Fig. 1 Proof-of-concept method for intermediate prediction. The NLP model has made considerable progress in end-to-end predictions of reaction and retrosynthesis. Determining what happens during a reaction is as important as reaction prediction and retrosynthesis prediction.

In this study, radical cascade cyclization was used as an example to explore the reaction mechanism prediction using an NLP model. Recently, radical chemistry has attracted considerable attention.⁴⁶ Radical cascade cyclization (Fig. 2) is critical for the preparation of cyclic compounds, as the processes involve only a single step in the generation of carbocycles and heterocycles,^46–48 often showing interesting biological properties that are useful in medicinal chemistry.^49–51

Fig. 2 Radical cascade cyclization is promising for the preparation of cyclic compounds because multiple bonds can be formed in a single preparation step.

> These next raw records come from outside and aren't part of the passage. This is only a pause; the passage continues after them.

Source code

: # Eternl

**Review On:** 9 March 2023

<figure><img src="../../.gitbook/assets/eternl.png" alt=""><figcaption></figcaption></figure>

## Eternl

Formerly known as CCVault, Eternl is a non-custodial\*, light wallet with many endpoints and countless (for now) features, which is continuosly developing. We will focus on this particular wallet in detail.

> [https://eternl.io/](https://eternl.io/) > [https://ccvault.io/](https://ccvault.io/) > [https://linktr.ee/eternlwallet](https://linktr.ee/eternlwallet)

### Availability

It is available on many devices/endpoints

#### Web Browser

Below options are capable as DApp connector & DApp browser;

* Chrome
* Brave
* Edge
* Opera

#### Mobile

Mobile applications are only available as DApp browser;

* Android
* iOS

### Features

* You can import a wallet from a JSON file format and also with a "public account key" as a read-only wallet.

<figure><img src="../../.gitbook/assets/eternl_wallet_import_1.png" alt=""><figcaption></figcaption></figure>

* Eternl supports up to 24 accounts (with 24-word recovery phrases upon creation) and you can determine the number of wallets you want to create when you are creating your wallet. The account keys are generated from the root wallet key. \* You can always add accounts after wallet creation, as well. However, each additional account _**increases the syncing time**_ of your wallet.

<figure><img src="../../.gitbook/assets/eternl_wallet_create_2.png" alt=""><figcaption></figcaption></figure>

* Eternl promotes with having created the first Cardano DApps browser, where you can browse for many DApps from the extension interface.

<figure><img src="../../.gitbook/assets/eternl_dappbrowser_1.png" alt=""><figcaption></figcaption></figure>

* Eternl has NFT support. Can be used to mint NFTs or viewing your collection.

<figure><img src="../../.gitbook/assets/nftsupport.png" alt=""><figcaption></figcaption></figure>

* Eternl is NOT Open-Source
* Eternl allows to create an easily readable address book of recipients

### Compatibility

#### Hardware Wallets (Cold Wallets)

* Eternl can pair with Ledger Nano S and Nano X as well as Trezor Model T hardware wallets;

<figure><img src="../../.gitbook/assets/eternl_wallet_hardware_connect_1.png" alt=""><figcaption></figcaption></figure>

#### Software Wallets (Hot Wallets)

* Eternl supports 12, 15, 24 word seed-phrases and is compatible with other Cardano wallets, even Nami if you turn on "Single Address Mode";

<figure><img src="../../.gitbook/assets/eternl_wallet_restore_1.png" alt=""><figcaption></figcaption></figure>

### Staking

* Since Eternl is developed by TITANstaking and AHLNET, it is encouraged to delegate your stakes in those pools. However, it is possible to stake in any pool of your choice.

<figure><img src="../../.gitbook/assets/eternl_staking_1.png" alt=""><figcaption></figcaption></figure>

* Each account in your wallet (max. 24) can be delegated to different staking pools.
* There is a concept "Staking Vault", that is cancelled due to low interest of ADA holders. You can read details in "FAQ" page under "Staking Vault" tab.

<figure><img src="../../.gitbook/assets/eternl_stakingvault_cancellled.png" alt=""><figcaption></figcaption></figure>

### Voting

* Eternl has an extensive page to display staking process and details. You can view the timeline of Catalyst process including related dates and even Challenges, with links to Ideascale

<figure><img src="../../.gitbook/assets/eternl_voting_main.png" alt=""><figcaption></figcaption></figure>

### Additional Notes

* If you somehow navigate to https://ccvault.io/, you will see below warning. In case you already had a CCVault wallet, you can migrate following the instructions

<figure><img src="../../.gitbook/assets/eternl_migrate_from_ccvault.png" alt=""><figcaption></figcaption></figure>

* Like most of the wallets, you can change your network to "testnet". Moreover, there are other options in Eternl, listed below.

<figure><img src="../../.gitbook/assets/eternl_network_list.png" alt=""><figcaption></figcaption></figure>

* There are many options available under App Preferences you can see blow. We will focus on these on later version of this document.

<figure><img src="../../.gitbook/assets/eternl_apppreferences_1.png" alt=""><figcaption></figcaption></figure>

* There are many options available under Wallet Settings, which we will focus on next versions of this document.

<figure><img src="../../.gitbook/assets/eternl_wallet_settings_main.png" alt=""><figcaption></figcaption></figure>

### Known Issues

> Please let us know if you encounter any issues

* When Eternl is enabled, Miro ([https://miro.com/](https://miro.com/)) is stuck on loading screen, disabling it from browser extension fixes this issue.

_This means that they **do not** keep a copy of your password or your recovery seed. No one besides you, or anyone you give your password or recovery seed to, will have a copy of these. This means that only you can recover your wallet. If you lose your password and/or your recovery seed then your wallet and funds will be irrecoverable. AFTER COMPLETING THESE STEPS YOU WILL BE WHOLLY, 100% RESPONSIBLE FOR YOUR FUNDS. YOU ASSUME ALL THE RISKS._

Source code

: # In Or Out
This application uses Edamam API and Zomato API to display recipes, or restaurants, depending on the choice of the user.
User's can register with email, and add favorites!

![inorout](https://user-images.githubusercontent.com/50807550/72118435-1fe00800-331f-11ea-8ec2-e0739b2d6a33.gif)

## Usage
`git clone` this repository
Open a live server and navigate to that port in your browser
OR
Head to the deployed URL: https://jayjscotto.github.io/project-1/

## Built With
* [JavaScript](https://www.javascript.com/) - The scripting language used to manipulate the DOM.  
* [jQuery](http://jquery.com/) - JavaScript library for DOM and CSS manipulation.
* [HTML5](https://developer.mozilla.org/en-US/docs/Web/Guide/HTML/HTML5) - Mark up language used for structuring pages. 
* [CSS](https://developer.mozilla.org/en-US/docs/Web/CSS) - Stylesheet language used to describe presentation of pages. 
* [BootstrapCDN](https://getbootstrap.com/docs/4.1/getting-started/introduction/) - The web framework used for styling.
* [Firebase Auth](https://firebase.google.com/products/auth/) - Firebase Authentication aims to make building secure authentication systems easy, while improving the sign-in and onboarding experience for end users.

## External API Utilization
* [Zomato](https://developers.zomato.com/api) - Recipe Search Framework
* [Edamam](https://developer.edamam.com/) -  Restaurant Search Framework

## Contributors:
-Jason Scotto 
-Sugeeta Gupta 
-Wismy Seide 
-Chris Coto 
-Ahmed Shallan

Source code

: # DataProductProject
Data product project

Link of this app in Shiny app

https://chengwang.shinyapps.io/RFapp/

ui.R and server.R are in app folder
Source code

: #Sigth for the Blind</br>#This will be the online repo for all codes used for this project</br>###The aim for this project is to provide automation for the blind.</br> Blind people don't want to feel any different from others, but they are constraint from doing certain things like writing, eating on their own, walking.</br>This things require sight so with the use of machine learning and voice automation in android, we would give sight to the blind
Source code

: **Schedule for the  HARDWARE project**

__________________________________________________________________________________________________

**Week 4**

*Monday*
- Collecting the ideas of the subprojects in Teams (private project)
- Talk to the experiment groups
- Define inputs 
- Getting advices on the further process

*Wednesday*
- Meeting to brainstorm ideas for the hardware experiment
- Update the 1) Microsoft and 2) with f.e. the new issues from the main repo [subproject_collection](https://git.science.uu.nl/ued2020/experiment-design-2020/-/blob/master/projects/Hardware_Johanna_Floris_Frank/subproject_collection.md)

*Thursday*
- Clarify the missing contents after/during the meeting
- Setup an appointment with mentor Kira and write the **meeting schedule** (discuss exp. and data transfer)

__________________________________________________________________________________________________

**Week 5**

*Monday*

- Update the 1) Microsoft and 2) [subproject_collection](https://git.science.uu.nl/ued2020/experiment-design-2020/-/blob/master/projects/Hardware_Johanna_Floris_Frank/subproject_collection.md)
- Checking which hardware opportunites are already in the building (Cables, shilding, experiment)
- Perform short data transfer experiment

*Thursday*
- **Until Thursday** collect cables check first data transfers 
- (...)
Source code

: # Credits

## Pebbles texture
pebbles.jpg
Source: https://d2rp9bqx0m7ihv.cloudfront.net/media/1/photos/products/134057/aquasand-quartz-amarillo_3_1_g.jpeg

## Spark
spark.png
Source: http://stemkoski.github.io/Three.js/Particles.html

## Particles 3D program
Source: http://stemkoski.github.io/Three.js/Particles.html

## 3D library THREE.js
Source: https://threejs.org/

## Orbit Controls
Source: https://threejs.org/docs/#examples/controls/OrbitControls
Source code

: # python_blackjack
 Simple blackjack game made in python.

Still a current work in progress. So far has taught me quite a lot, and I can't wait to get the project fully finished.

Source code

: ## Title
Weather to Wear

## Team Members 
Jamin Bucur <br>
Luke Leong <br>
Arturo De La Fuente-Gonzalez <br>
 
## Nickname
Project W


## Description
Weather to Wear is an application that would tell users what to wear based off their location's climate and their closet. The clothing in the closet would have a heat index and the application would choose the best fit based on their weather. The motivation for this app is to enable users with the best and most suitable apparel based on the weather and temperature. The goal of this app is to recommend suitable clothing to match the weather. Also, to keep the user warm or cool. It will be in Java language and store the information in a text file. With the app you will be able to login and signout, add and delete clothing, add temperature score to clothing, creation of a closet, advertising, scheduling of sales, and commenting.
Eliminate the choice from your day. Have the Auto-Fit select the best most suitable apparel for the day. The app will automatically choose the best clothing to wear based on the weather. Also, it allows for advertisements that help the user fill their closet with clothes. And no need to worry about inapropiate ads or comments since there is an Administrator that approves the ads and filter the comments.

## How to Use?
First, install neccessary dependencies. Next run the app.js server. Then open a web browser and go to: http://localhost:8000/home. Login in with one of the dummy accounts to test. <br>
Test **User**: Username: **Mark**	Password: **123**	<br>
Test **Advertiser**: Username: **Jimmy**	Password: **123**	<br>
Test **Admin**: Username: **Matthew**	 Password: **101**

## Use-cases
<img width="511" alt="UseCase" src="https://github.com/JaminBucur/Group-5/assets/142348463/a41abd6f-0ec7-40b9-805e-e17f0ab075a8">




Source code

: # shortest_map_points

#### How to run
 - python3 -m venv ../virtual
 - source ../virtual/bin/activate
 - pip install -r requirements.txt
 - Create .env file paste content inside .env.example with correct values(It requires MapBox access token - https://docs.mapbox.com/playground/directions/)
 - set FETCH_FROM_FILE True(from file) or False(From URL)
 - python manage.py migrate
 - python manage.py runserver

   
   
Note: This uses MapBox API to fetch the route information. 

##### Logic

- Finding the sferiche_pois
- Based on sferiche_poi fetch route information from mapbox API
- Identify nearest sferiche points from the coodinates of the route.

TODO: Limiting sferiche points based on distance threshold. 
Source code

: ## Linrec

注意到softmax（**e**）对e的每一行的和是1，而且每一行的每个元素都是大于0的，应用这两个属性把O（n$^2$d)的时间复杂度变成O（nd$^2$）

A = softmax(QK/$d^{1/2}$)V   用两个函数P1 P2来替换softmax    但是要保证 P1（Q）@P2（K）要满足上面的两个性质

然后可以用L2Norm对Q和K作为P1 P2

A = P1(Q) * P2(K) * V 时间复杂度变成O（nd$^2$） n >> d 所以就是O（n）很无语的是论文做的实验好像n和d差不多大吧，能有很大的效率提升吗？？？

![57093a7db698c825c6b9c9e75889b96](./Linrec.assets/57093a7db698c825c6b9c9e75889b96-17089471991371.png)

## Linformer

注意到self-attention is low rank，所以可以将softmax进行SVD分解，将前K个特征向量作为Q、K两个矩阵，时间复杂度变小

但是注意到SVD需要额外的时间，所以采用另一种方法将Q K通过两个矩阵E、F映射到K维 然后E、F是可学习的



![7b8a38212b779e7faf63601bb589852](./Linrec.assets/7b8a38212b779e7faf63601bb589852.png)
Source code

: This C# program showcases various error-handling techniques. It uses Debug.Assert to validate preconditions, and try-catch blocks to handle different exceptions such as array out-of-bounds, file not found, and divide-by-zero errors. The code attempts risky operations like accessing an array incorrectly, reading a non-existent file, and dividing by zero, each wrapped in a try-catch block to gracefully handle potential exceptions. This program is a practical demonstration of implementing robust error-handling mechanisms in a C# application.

Radical cascade cyclization was chosen as the research object of this study for two additional reasons. First, it is difficult even for experienced chemists to predict the regioselectivity of radical attack in radical cascade cyclization.^46,47,52 Therefore, a simple method for determining the reaction process is urgently needed. Second, “trustworthy” intermediates can be identified because mechanistic studies, such as radical clock experiments, radical inhibition experiments, and radical capture operations, can give detailed insights into the process of radical cascade cyclization.⁵²

The quality and availability of data play a key role in the training of deep learning models. Data on chemical molecules or chemical reactions are available in databases such as PubChem,⁵³ ChEMBL,⁵⁴ Reaxys,⁵⁵ and SciFinder.^56,57 However, to the best of our knowledge, no data for the intermediates of chemical reactions have been recorded. Therefore, in this study, we curated a validated dataset of reaction mechanisms by collecting the literature manually. Another major challenge is the inconsistent amounts of intermediates in different reactions. By defining the term “key intermediate” (see below for details), one radical cascade cyclization can identify two key intermediates to solve this thorny problem. Based on this definition, a dataset of radical cascade cyclizations containing key intermediates was prepared.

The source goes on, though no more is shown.